### Aim of the task:
Filter the entries down to the lines containing "basis", and copy those lines.

+---+

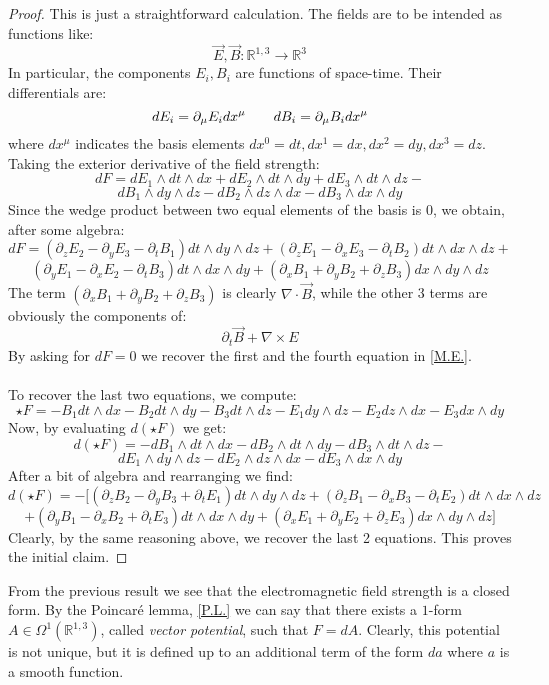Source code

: \documentclass[12pt,a4paper]{report}
\theoremstyle{definition}
\theoremstyle{Theorem}
\theoremstyle{definition}
\theoremstyle{definition}
\begin{document}
	\begin{proof}
		This is just a straightforward calculation. The fields are to be intended as functions like:
		$$\vec{E},\vec{B}:\mathbb{R}^{1,3}\rightarrow\mathbb{R}^3$$
		In particular, the components $E_i,B_i$ are functions of space-time. Their differentials are:
		$$dE_i=\partial_\mu E_idx^\mu\hspace{20 pt}dB_i=\partial_\mu B_idx^\mu$$
		where $dx^\mu$ indicates the basis elements $dx^0=dt,dx^1=dx,dx^2=dy,dx^3=dz$. Taking the exterior derivative of the field strength:
		$$dF=dE_1\wedge dt\wedge dx+dE_2\wedge dt\wedge dy+dE_3\wedge dt\wedge dz-$$
		$$dB_1\wedge dy\wedge dz-dB_2\wedge dz\wedge dx-dB_3\wedge dx\wedge dy$$
		Since the wedge product between two equal elements of the basis is 0, we obtain, after some algebra:
		$$dF=(\partial_z E_2-\partial_y E_3-\partial_t B_1)dt\wedge dy\wedge dz+(\partial_z E_1-\partial_x E_3-\partial_t B_2)dt\wedge dx\wedge dz+$$
		$$(\partial_y E_1-\partial_x E_2-\partial_t B_3)dt\wedge dx\wedge dy+ (\partial_x B_1+ \partial_y B_2+\partial_z B_3)dx\wedge dy\wedge dz$$
		The term $(\partial_x B_1+ \partial_y B_2+\partial_z B_3)$ is clearly $\nabla\cdot \vec{B}$, while the other 3 terms are obviously the components of:
		$$\partial_t\vec{B}+\nabla\times E$$
		By asking for $dF=0$ we recover the first and the fourth equation in \ref*{M.E.}.\\
		\\
		To recover the last two equations, we compute: 
		$$\star F=-B_1 dt\wedge dx-B_2dt\wedge dy-B_3 dt\wedge dz-E_1 dy\wedge dz-E_2 dz\wedge dx-E_3 dx\wedge dy$$
		Now, by evaluating $d(\star F)$ we get:
		$$d(\star F)=-dB_1\wedge dt\wedge dx-dB_2\wedge dt\wedge dy-dB_3\wedge dt\wedge dz-$$
		$$dE_1\wedge dy\wedge dz-dE_2\wedge dz\wedge dx-dE_3\wedge dx\wedge dy$$
		After a bit of algebra and rearranging we find:
		$$d(\star F)=-\bigg[(\partial_z B_2-\partial_y B_3+\partial_t E_1)dt\wedge dy\wedge dz+
		(\partial_z B_1-\partial_x B_3-\partial_t E_2)dt\wedge dx\wedge dz
		$$
		$$+(\partial_y B_1-\partial_x B_2+\partial_t E_3)dt\wedge dx\wedge dy+(\partial_x E_1+\partial_y E_2+\partial_z E_3)dx\wedge dy\wedge dz\bigg]$$
		Clearly, by the same reasoning above, we recover the last 2 equations. This proves the initial claim.
	\end{proof}
	From the previous result we see that the electromagnetic field strength is a closed form. By the Poincaré lemma, \ref{P.L.} we can say that there exists a $1$-form $A\in\Omega^1(\mathbb{R}^{1,3})$, called \textit{vector potential}, such that $F=dA$. Clearly, this potential is not unique, but it is defined up to an additional term of the form $da$ where $a$ is a smooth function.\\
\end{document}
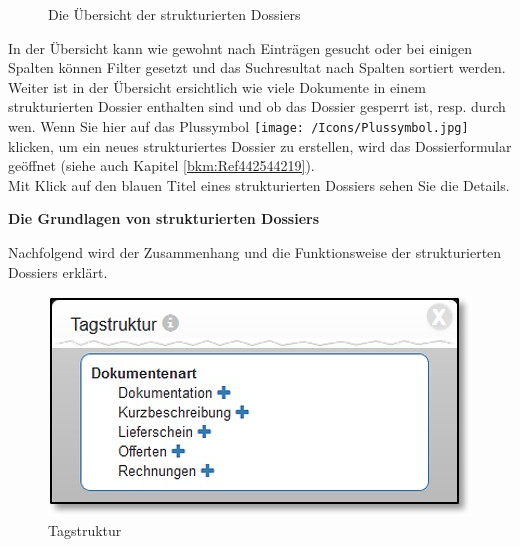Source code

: \begin{figure}[H]
\caption{Die Übersicht der strukturierten Dossiers}
\end{figure}

In der Übersicht kann wie gewohnt nach Einträgen gesucht oder bei einigen Spalten können Filter gesetzt und das Suchresultat nach Spalten sortiert werden. Weiter ist in der Übersicht ersichtlich wie viele Dokumente in einem strukturierten Dossier enthalten sind und ob das Dossier gesperrt ist, resp. durch wen. Wenn Sie hier auf das Plussymbol \texttt{[image: /Icons/Plussymbol.jpg]} klicken, um ein neues strukturiertes Dossier zu erstellen, wird das Dossierformular geöffnet (siehe auch Kapitel \ref{bkm:Ref442544219}).\\

Mit Klick auf den blauen Titel eines strukturierten Dossiers sehen Sie die Details.

\vspace{\baselineskip}

\textbf{Die Grundlagen von strukturierten Dossiers}

Nachfolgend wird der Zusammenhang und die Funktionsweise der strukturierten Dossiers erklärt.

\begin{figure}
  \vspace{-30pt}
  \begin{center}
    \includegraphics[width=1\linewidth]{../chapters/11_Dokumentenablage/pictures/plandos_TagTyp.jpg}
  \end{center}
  \vspace{-20pt}
  \caption{Tagstruktur}
  \vspace{-10pt}
\end{figure}

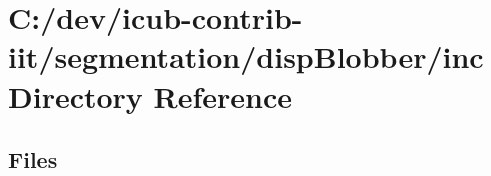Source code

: \section{C\+:/dev/icub-\/contrib-\/iit/segmentation/disp\+Blobber/inc Directory Reference}
\label{dir_3706f863617efa333bb76cf87b4da858}
\subsection*{Files}
\begin{DoxyCompactItemize}
\end{DoxyCompactItemize}
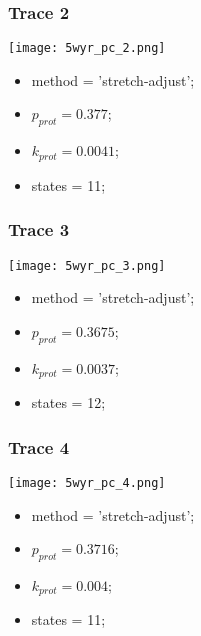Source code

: \subsubsection{Trace 2}
\begin{minipage}[c]{0.7\textwidth}
    \texttt{[image: 5wyr\_pc\_2.png]}
\end{minipage}
\hfill
\begin{minipage}[c]{0.45\textwidth}
    \begin{itemize}
        \item method = 'stretch-adjust';
        \item $p_{prot}=0.377$;
        \item $k_{prot}=0.0041$;
        \item states = 11;
    \end{itemize}
\end{minipage}

\subsubsection{Trace 3}
\begin{minipage}[c]{0.7\textwidth}
    \texttt{[image: 5wyr\_pc\_3.png]}
\end{minipage}
\hfill
\begin{minipage}[c]{0.45\textwidth}
    \begin{itemize}
        \item method = 'stretch-adjust';
        \item $p_{prot}=0.3675$;
        \item $k_{prot}=0.0037$;
        \item states = 12;
    \end{itemize}
\end{minipage}

\subsubsection{Trace 4}
\begin{minipage}[c]{0.7\textwidth}
    \texttt{[image: 5wyr\_pc\_4.png]}
\end{minipage}
\hfill
\begin{minipage}[c]{0.45\textwidth}
    \begin{itemize}
        \item method = 'stretch-adjust';
        \item $p_{prot}=0.3716$;
        \item $k_{prot}=0.004$;
        \item states = 11;
    \end{itemize}
\end{minipage}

+---+

### Solution to the problem:
		where $dx^\mu$ indicates the basis elements $dx^0=dt,dx^1=dx,dx^2=dy,dx^3=dz$. Taking the exterior derivative of the field strength:
		Since the wedge product between two equal elements of the basis is 0, we obtain, after some algebra:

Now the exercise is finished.